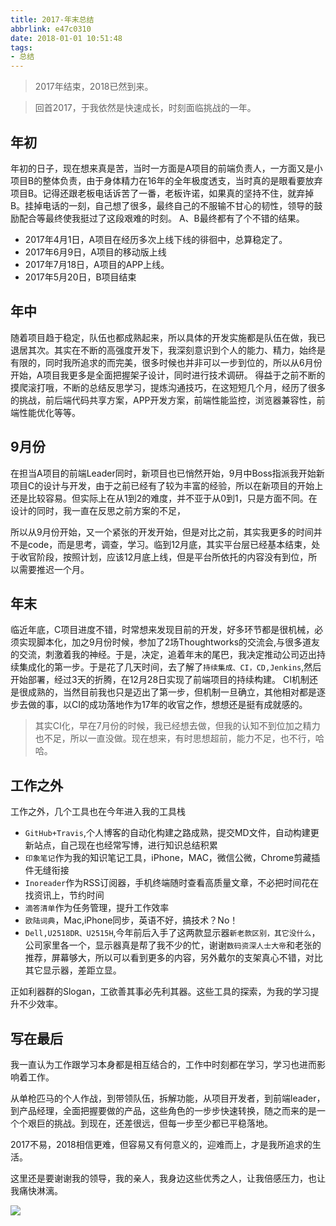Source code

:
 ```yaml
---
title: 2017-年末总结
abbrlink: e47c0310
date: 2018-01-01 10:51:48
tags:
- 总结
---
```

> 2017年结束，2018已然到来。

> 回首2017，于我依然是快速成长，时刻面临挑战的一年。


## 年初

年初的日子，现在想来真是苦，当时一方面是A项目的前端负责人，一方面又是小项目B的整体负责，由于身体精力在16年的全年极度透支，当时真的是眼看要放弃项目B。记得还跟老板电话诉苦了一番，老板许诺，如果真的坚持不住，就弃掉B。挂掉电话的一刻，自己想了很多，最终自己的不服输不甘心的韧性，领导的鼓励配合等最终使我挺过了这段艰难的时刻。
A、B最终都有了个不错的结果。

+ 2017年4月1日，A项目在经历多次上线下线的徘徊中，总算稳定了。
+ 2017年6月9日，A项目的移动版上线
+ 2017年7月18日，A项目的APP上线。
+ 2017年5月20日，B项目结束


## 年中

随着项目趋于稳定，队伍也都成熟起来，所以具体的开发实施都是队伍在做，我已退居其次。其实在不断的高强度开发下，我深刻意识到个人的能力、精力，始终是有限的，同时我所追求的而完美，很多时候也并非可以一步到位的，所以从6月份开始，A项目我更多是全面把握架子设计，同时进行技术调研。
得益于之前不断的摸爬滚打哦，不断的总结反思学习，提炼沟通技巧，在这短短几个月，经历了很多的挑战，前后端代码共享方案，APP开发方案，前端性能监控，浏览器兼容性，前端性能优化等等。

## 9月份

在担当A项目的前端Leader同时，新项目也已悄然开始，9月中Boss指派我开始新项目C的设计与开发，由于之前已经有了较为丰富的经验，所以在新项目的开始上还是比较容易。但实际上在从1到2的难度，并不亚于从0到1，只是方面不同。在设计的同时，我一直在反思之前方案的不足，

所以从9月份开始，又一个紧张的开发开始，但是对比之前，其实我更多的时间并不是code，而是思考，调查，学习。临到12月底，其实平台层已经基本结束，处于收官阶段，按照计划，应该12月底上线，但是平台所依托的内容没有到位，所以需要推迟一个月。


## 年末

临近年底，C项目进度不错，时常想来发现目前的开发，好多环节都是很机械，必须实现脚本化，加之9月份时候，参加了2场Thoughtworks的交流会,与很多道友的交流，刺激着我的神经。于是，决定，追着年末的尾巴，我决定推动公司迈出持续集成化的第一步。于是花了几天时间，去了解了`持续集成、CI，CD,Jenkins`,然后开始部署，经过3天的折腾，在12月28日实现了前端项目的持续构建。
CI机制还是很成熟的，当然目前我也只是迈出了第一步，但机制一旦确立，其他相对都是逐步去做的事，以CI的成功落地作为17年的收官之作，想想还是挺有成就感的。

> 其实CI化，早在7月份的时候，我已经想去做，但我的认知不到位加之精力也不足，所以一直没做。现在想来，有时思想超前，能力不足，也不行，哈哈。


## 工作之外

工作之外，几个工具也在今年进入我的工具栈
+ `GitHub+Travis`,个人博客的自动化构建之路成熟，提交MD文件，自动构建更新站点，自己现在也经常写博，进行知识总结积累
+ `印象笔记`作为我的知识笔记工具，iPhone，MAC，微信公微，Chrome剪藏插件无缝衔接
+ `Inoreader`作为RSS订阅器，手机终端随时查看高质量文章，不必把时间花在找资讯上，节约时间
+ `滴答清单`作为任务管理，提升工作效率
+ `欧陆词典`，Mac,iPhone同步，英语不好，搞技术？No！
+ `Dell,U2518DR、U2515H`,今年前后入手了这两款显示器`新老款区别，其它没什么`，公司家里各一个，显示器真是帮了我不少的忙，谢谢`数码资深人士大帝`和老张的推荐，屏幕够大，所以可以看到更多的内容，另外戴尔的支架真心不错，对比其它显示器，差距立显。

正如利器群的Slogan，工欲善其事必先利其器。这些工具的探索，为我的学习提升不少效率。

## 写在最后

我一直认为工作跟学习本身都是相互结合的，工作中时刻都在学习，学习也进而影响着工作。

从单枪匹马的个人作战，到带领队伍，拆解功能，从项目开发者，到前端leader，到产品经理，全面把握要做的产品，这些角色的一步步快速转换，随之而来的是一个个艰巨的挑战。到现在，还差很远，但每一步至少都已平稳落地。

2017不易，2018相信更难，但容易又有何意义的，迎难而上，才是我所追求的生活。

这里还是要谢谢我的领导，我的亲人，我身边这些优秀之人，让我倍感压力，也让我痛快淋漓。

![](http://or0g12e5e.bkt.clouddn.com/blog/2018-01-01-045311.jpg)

--

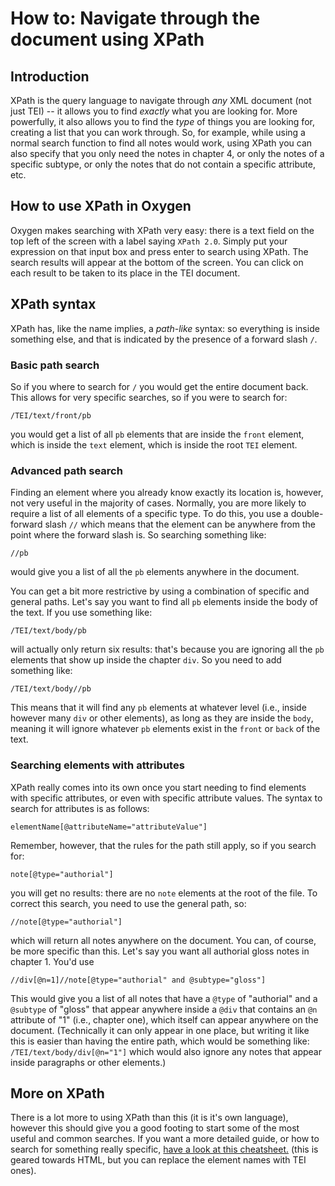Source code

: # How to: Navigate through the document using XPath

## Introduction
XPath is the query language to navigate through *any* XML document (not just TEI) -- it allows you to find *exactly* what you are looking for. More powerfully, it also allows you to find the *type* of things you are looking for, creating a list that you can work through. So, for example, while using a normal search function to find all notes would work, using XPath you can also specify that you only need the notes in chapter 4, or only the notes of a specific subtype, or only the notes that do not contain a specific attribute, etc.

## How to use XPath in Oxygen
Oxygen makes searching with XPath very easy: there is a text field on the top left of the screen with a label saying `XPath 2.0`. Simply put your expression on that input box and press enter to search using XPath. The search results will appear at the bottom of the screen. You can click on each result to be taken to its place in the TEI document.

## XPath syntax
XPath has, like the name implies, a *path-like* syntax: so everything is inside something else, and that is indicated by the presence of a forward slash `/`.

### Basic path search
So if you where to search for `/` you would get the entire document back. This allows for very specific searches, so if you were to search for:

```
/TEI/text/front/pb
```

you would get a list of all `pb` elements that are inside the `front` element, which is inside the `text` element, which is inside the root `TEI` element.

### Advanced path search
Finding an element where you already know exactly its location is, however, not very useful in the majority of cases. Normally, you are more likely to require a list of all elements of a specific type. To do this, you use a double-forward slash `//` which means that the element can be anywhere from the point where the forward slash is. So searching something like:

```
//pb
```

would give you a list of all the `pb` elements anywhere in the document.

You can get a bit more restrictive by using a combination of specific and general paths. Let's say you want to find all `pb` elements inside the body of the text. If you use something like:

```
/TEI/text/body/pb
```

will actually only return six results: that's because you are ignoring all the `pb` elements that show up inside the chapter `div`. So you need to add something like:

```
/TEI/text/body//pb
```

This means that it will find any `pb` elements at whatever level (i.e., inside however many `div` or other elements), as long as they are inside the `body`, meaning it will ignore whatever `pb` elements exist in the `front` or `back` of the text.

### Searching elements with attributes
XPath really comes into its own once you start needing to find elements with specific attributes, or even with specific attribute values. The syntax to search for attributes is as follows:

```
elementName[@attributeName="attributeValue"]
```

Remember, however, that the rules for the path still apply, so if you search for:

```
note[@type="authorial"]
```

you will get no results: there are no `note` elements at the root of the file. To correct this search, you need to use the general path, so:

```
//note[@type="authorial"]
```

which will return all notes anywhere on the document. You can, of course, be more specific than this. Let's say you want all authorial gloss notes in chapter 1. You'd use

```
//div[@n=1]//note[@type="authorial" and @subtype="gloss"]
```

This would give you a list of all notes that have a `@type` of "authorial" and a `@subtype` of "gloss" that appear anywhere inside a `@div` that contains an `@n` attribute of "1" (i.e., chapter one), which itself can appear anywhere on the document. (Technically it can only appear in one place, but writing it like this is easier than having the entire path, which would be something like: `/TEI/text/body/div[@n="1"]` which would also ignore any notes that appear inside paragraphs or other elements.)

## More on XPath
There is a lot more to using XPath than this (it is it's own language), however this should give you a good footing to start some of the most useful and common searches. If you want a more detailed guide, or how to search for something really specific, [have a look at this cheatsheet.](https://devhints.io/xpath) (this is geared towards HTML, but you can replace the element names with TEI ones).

Directions for this task >> Please, from the material above, copy only the lines from the line with "所以从9月份开始，又一个紧张" up to and including the line with "工作之外，几个工具也在今年进入我的工具栈", exactly as written.

Exercise solution >>
所以从9月份开始，又一个紧张的开发开始，但是对比之前，其实我更多的时间并不是code，而是思考，调查，学习。临到12月底，其实平台层已经基本结束，处于收官阶段，按照计划，应该12月底上线，但是平台所依托的内容没有到位，所以需要推迟一个月。


## 年末

临近年底，C项目进度不错，时常想来发现目前的开发，好多环节都是很机械，必须实现脚本化，加之9月份时候，参加了2场Thoughtworks的交流会,与很多道友的交流，刺激着我的神经。于是，决定，追着年末的尾巴，我决定推动公司迈出持续集成化的第一步。于是花了几天时间，去了解了`持续集成、CI，CD,Jenkins`,然后开始部署，经过3天的折腾，在12月28日实现了前端项目的持续构建。
CI机制还是很成熟的，当然目前我也只是迈出了第一步，但机制一旦确立，其他相对都是逐步去做的事，以CI的成功落地作为17年的收官之作，想想还是挺有成就感的。

> 其实CI化，早在7月份的时候，我已经想去做，但我的认知不到位加之精力也不足，所以一直没做。现在想来，有时思想超前，能力不足，也不行，哈哈。


## 工作之外

工作之外，几个工具也在今年进入我的工具栈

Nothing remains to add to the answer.